Кролику не терпится нырнуть в  машину  и  уехать.  Чтобы  успокоиться,  он
пересчитывает оставшиеся в бумажнике деньги. Семьдесят три.  Сегодня  была
получка. Прикосновение к  такому  большому  количеству  хрустящих  бумажек
успокаивает  нервы.  Выключив  свет  в  лавке,   фермер   возвращается   с
десятицентовиком, но без карты. Гарри протягивает  руку,  человек  толстым
большим пальцем заталкивает ему в ладонь десятицентовик и говорит:
   - Перерыл все, но, кроме дорожной карты штата Нью-Йорк, ничего нет. Ты,
случайно, туда не собираешься?
   - Нет, - отвечает Кролик, направляясь к автомобилю.  Сквозь  волосы  на
затылке он чувствует, что человек идет за ним. Он  садится  в  автомобиль,
хлопает дверцей, и фермер уже тут как тут, его дряблая физиономия торчит в
открытом  окне.  Он  наклоняется  и  норовит  просунуть   голову   внутрь.

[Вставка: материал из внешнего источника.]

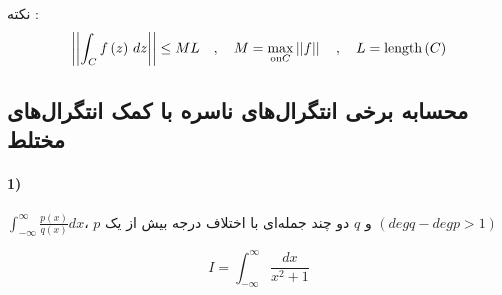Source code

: نکته :
\[
\left|\left| \int_C f\left(z\right)\, dz \right|\right|\le ML \quad , \quad M=\max_{\text{on} C}\left|\left| f \right|\right| \quad , \quad L=\text{length}\left(C\right)
\]

\newpage

\subsection{محسابه برخی انتگرال‌های ناسره با کمک انتگرال‌های مختلط}

\paragraph{1)}
$
	\int_{-\infty}^{\infty} \frac{p(x)}{q(x)} dx
$،
$p$
و
$q$
دو چند جمله‌ای با اختلاف درجه بیش از یک
$(deg q - deg p > 1)$

\example

\begin{equation*}
I = \int_{-\infty}^{\infty} \frac{dx}{x^2+1}
\end{equation*}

Потрескавшиеся  тонкие  губы  глубокомысленно  шевелятся;  на  них   шрам,
поднимающийся к носу. Он в очках - ученый.
   - Знаешь что, единственный способ куда-нибудь  приехать  -  это  сперва
разобраться, куда едешь.
   Кролика обдает запахом виски.
   - Не думаю, - ровным голосом отвечает он.
   Губы,  очки,  черные  волоски,  торчащие  из  ноздрей,  имеющих   форму
слезинки,  не  выказывают  ни  малейшего  удивления.  Кролик  отъезжает  и
направляется вперед. От каждого, кто  указывает  тебе,  что  надо  делать,
воняет виски.
   Он едет в Ланкастер. Приятное ощущение  легкости  начисто  улетучилось.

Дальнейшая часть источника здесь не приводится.